* AIM OF THE TASK *
Every record here needs to be duplicated exactly.

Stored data
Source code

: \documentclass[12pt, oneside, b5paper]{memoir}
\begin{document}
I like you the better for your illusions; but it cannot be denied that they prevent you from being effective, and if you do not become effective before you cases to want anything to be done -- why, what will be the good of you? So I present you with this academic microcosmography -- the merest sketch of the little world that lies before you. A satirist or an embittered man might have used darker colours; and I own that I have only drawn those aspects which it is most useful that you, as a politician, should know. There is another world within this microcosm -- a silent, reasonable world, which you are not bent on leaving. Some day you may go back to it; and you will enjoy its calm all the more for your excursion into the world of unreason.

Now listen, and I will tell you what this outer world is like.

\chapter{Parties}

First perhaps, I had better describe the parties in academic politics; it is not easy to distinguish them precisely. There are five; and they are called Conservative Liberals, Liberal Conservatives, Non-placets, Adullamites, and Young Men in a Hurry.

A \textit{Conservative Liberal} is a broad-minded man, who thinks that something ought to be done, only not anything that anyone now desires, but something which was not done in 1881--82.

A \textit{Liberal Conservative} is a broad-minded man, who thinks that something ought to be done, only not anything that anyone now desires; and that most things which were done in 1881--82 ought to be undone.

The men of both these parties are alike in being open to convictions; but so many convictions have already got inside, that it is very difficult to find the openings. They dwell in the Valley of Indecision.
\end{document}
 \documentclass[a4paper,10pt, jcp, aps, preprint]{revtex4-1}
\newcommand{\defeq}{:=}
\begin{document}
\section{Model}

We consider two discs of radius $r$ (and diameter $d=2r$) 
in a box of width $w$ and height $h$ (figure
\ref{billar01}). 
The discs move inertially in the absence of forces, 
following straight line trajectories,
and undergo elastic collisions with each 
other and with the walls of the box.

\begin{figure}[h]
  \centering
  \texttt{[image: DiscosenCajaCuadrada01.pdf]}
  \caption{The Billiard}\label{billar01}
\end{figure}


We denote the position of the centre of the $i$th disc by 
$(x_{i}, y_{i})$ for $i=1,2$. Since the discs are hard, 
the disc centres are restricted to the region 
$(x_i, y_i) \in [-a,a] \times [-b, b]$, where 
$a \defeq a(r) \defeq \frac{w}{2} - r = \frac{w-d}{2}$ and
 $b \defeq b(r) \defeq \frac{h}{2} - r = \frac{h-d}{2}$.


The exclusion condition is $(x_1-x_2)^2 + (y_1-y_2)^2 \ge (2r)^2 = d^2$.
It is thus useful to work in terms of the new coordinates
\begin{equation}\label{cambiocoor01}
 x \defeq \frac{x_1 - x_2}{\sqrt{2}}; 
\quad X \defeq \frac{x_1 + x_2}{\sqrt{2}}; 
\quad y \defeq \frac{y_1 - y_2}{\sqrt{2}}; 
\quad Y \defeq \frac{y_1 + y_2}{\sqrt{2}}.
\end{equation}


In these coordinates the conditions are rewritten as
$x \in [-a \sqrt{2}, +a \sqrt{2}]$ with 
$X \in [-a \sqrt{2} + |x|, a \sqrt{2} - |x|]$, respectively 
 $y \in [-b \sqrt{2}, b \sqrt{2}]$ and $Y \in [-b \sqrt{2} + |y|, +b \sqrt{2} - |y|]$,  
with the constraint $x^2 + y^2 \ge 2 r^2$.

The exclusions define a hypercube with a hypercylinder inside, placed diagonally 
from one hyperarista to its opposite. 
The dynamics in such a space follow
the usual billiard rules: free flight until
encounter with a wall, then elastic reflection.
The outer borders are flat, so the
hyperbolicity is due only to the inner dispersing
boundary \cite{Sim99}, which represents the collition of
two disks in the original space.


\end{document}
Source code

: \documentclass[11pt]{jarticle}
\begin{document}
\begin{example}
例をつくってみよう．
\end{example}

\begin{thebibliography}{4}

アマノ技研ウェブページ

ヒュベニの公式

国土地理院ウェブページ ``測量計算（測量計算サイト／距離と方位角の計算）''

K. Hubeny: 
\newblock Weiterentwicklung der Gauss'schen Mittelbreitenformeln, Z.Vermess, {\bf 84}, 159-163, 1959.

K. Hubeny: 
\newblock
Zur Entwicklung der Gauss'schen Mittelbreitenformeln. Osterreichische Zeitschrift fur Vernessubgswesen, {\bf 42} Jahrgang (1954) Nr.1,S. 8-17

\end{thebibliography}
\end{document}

* RESULT *
Source code

: \documentclass[12pt, oneside, b5paper]{memoir}
\begin{document}
I like you the better for your illusions; but it cannot be denied that they prevent you from being effective, and if you do not become effective before you cases to want anything to be done -- why, what will be the good of you? So I present you with this academic microcosmography -- the merest sketch of the little world that lies before you. A satirist or an embittered man might have used darker colours; and I own that I have only drawn those aspects which it is most useful that you, as a politician, should know. There is another world within this microcosm -- a silent, reasonable world, which you are not bent on leaving. Some day you may go back to it; and you will enjoy its calm all the more for your excursion into the world of unreason.

Now listen, and I will tell you what this outer world is like.

\chapter{Parties}

First perhaps, I had better describe the parties in academic politics; it is not easy to distinguish them precisely. There are five; and they are called Conservative Liberals, Liberal Conservatives, Non-placets, Adullamites, and Young Men in a Hurry.

A \textit{Conservative Liberal} is a broad-minded man, who thinks that something ought to be done, only not anything that anyone now desires, but something which was not done in 1881--82.

A \textit{Liberal Conservative} is a broad-minded man, who thinks that something ought to be done, only not anything that anyone now desires; and that most things which were done in 1881--82 ought to be undone.

The men of both these parties are alike in being open to convictions; but so many convictions have already got inside, that it is very difficult to find the openings. They dwell in the Valley of Indecision.
\end{document}
 \documentclass[a4paper,10pt, jcp, aps, preprint]{revtex4-1}
\newcommand{\defeq}{:=}
\begin{document}
\section{Model}

We consider two discs of radius $r$ (and diameter $d=2r$) 
in a box of width $w$ and height $h$ (figure
\ref{billar01}). 
The discs move inertially in the absence of forces, 
following straight line trajectories,
and undergo elastic collisions with each 
other and with the walls of the box.

\begin{figure}[h]
  \centering
  \texttt{[image: DiscosenCajaCuadrada01.pdf]}
  \caption{The Billiard}\label{billar01}
\end{figure}


We denote the position of the centre of the $i$th disc by 
$(x_{i}, y_{i})$ for $i=1,2$. Since the discs are hard, 
the disc centres are restricted to the region 
$(x_i, y_i) \in [-a,a] \times [-b, b]$, where 
$a \defeq a(r) \defeq \frac{w}{2} - r = \frac{w-d}{2}$ and
 $b \defeq b(r) \defeq \frac{h}{2} - r = \frac{h-d}{2}$.


The exclusion condition is $(x_1-x_2)^2 + (y_1-y_2)^2 \ge (2r)^2 = d^2$.
It is thus useful to work in terms of the new coordinates
\begin{equation}\label{cambiocoor01}
 x \defeq \frac{x_1 - x_2}{\sqrt{2}}; 
\quad X \defeq \frac{x_1 + x_2}{\sqrt{2}}; 
\quad y \defeq \frac{y_1 - y_2}{\sqrt{2}}; 
\quad Y \defeq \frac{y_1 + y_2}{\sqrt{2}}.
\end{equation}


In these coordinates the conditions are rewritten as
$x \in [-a \sqrt{2}, +a \sqrt{2}]$ with 
$X \in [-a \sqrt{2} + |x|, a \sqrt{2} - |x|]$, respectively 
 $y \in [-b \sqrt{2}, b \sqrt{2}]$ and $Y \in [-b \sqrt{2} + |y|, +b \sqrt{2} - |y|]$,  
with the constraint $x^2 + y^2 \ge 2 r^2$.

The exclusions define a hypercube with a hypercylinder inside, placed diagonally 
from one hyperarista to its opposite. 
The dynamics in such a space follow
the usual billiard rules: free flight until
encounter with a wall, then elastic reflection.
The outer borders are flat, so the
hyperbolicity is due only to the inner dispersing
boundary \cite{Sim99}, which represents the collition of
two disks in the original space.


\end{document}
Source code

: \documentclass[11pt]{jarticle}
\begin{document}
\begin{example}
例をつくってみよう．
\end{example}

\begin{thebibliography}{4}

アマノ技研ウェブページ

ヒュベニの公式

国土地理院ウェブページ ``測量計算（測量計算サイト／距離と方位角の計算）''

K. Hubeny: 
\newblock Weiterentwicklung der Gauss'schen Mittelbreitenformeln, Z.Vermess, {\bf 84}, 159-163, 1959.

K. Hubeny: 
\newblock
Zur Entwicklung der Gauss'schen Mittelbreitenformeln. Osterreichische Zeitschrift fur Vernessubgswesen, {\bf 42} Jahrgang (1954) Nr.1,S. 8-17

\end{thebibliography}
\end{document}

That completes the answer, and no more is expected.